Start of Stored data
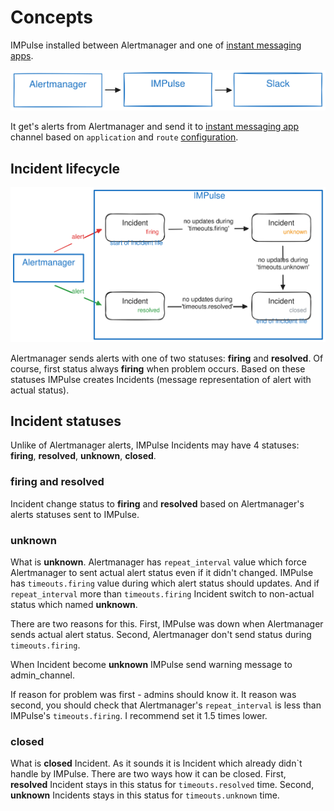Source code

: # Concepts

IMPulse installed between Alertmanager and one of [instant messaging apps](apps.md).

![None](media/impulse.excalidraw.svg)

It get's alerts from Alertmanager and send it to [instant messaging app](apps.md) channel based on `application` and `route` [configuration](install_and_configure.md#42-impulseyml).

## Incident lifecycle

![None](media/incident_behavior.excalidraw.svg)

Alertmanager sends alerts with one of two statuses: **firing** and **resolved**. Of course, first status always **firing** when problem occurs. Based on these statuses IMPulse creates Incidents (message representation of alert with actual status).

## Incident statuses

Unlike of Alertmanager alerts, IMPulse Incidents may have 4 statuses: **firing**, **resolved**, **unknown**, **closed**.

### firing and resolved

Incident change status to **firing** and **resolved** based on Alertmanager's alerts statuses sent to IMPulse.

### unknown

What is **unknown**. Alertmanager has `repeat_interval` value which force Alertmanager to sent actual alert status even if it didn't changed. IMPulse has `timeouts.firing` value during which alert status should updates. And if `repeat_interval` more than `timeouts.firing` Incident switch to non-actual status which named **unknown**.

There are two reasons for this. First, IMPulse was down when Alertmanager sends actual alert status. Second, Alertmanager don't send status during `timeouts.firing`.

When Incident become **unknown** IMPulse send warning message to admin_channel.

If reason for problem was first - admins should know it. It reason was second, you should check that Alertmanager's `repeat_interval` is less than IMPulse's `timeouts.firing`. I recommend set it 1.5 times lower.

### closed

What is **closed** Incident. As it sounds it is Incident which already didn\`t handle by IMPulse. There are two ways how it can be closed. First, **resolved** Incident stays in this status for `timeouts.resolved` time. Second, **unknown** Incidents stays in this status for `timeouts.unknown` time.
End of Stored data
- **What is expected**: Your task is to return every entry exactly as it was written, with the pictures removed.

- **Solution to this task**:
Source code

: # Concepts

IMPulse installed between Alertmanager and one of [instant messaging apps](apps.md).

![None](media/impulse.excalidraw.svg)

It get's alerts from Alertmanager and send it to [instant messaging app](apps.md) channel based on `application` and `route` [configuration](install_and_configure.md#42-impulseyml).

## Incident lifecycle

![None](media/incident_behavior.excalidraw.svg)

Alertmanager sends alerts with one of two statuses: **firing** and **resolved**. Of course, first status always **firing** when problem occurs. Based on these statuses IMPulse creates Incidents (message representation of alert with actual status).

## Incident statuses

Unlike of Alertmanager alerts, IMPulse Incidents may have 4 statuses: **firing**, **resolved**, **unknown**, **closed**.

### firing and resolved

Incident change status to **firing** and **resolved** based on Alertmanager's alerts statuses sent to IMPulse.

### unknown

What is **unknown**. Alertmanager has `repeat_interval` value which force Alertmanager to sent actual alert status even if it didn't changed. IMPulse has `timeouts.firing` value during which alert status should updates. And if `repeat_interval` more than `timeouts.firing` Incident switch to non-actual status which named **unknown**.

There are two reasons for this. First, IMPulse was down when Alertmanager sends actual alert status. Second, Alertmanager don't send status during `timeouts.firing`.

When Incident become **unknown** IMPulse send warning message to admin_channel.

If reason for problem was first - admins should know it. It reason was second, you should check that Alertmanager's `repeat_interval` is less than IMPulse's `timeouts.firing`. I recommend set it 1.5 times lower.

### closed

What is **closed** Incident. As it sounds it is Incident which already didn\`t handle by IMPulse. There are two ways how it can be closed. First, **resolved** Incident stays in this status for `timeouts.resolved` time. Second, **unknown** Incidents stays in this status for `timeouts.unknown` time.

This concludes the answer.